You can move between coordinate systems using sf::st_transform()
. For example, we can transform NE_Lakes_geo
(which uses a geographic CRS) to NE_Lakes
(which uses a projected CRS) by running
NE_Lakes <- st_transform(NE_Lakes_geo, crs = 5070)
NE_Lakes
#> Simple feature collection with 195 features and 4 fields
#> Geometry type: POINT
#> Dimension: XY
#> Bounding box: xmin: 1834001 ymin: 2225021 xmax: 2127632 ymax: 2449985
#> Projected CRS: NAD83 / Conus Albers
#> First 10 features:
#> AREA AREA_CAT ELEV ELEV_CAT geometry
#> 1 10.648825 large 264.69 high POINT (1930929 2417191)
#> 2 2.504606 small 557.63 high POINT (1849399 2375085)
#> 3 3.979199 small 28.79 low POINT (2017323 2393723)
#> 4 1.645657 small 212.60 high POINT (1874135 2313865)
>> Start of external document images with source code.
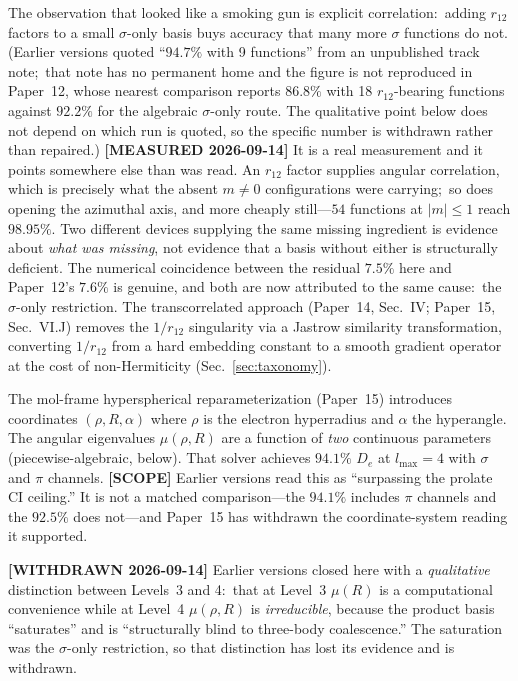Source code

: \documentclass[aps,pra,twocolumn,superscriptaddress,longbibliography]{revtex4-2}
\begin{document}
The observation that looked like a smoking gun is explicit correlation:\
adding $r_{12}$ factors to a small $\sigma$-only basis buys accuracy that
many more $\sigma$ functions do not.  (Earlier versions quoted
``$94.7\%$ with 9 functions'' from an unpublished track note;\ that note
has no permanent home and the figure is not reproduced in Paper~12, whose
nearest comparison reports $86.8\%$ with 18 $r_{12}$-bearing functions
against $92.2\%$ for the algebraic $\sigma$-only route.  The qualitative
point below does not depend on which run is quoted, so the specific
number is withdrawn rather than repaired.)
\textbf{[MEASURED 2026-09-14]} It is a real measurement and it points
somewhere else than was read.  An $r_{12}$ factor supplies angular
correlation, which is precisely what the absent $m \neq 0$ configurations
were carrying;\ so does opening the azimuthal axis, and more cheaply
still---$54$ functions at $|m| \le 1$ reach $98.95\%$.  Two different
devices supplying the same missing ingredient is evidence about
\emph{what was missing}, not evidence that a basis without either is
structurally deficient.  The numerical coincidence between the residual
$7.5\%$ here and Paper~12's $7.6\%$ is genuine, and both are now
attributed to the same cause:\ the $\sigma$-only restriction.
The transcorrelated approach (Paper~14, Sec.~IV; Paper~15,
Sec.~VI.J) removes the $1/r_{12}$ singularity via a Jastrow similarity
transformation, converting $1/r_{12}$ from a hard embedding
constant to a smooth gradient operator at the cost of
non-Hermiticity (Sec.~\ref{sec:taxonomy}).

The mol-frame hyperspherical reparameterization (Paper~15) introduces
coordinates $(\rho, R, \alpha)$ where $\rho$ is the electron hyperradius
and $\alpha$ the hyperangle.  The angular eigenvalues $\mu(\rho, R)$ are
a function of \emph{two} continuous parameters (piecewise-algebraic,
below).  That
solver achieves $94.1\%$ $D_e$ at $l_{\max} = 4$ with $\sigma$ and $\pi$
channels.  \textbf{[SCOPE]} Earlier versions read this as ``surpassing the
prolate CI ceiling.''  It is not a matched comparison---the $94.1\%$
includes $\pi$ channels and the $92.5\%$ does not---and Paper~15 has
withdrawn the coordinate-system reading it supported.

\textbf{[WITHDRAWN 2026-09-14]} Earlier versions closed here with a
\emph{qualitative} distinction between Levels~3 and 4:\ that at Level~3
$\mu(R)$ is a computational convenience while at Level~4 $\mu(\rho,R)$ is
\emph{irreducible}, because the product basis ``saturates'' and is
``structurally blind to three-body coalescence.''  The saturation was the
$\sigma$-only restriction, so that distinction has lost its evidence and
is withdrawn.
\end{document}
#> 5 7.489052 small 239.67 high POINT (1922712 2392868)
#> 6 86.533725 large 195.37 high POINT (1977163 2350744)
#> 7 1.926996 small 158.96 high POINT (1852292 2257784)
#> 8 6.514217 small 29.26 low POINT (1874421 2247388)
#> 9 3.100221 small 204.62 high POINT (1933352 2368181)
#> 10 1.868094 small 78.77 low POINT (1892582 2364213)
CRSs in R have traditionally been stored using EPSG codes or proj4string
values. This meant that in order to transform your coordinates from one CRS to another, you needed two EPSG codes or proj4string
values, one for each CRS. Recent updates to R’s handling of spatial data follow GDAL and PROJ (more information available here), and CRSs in sf
objects are stored in R as lists with two components: input
, which contains information regarding the EPSG code and proj4string
; and wkt
, an open geospatial standard format. For more information on CRSs and EPSG codes, see Pebesma (2018) and Lovelace et al. (2019). To search for various CRSs and EPSG codes, see here and here.
spsurvey will use the CRS from your sf
object, so it is your responsibility to make sure the sf
object has an appropriate CRS. If the CRS is not specified correctly, you may get misleading results.
Lovelace, R., Nowosad, J., & Muenchow, J. (2019). Geocomputation with R. CRC Press.
Pebesma, E., (2018). Simple Features for R: Standardized Support for Spatial Vector Data. The R Journal, 10 (1):439-446. https://doi.org/10.32614/RJ-2018-009
Stevens Jr, D. L. and Olsen, A. R. (2004). Spatially balanced sampling of natural resources. Journal of the American Statistical Association, 99(465):262-278.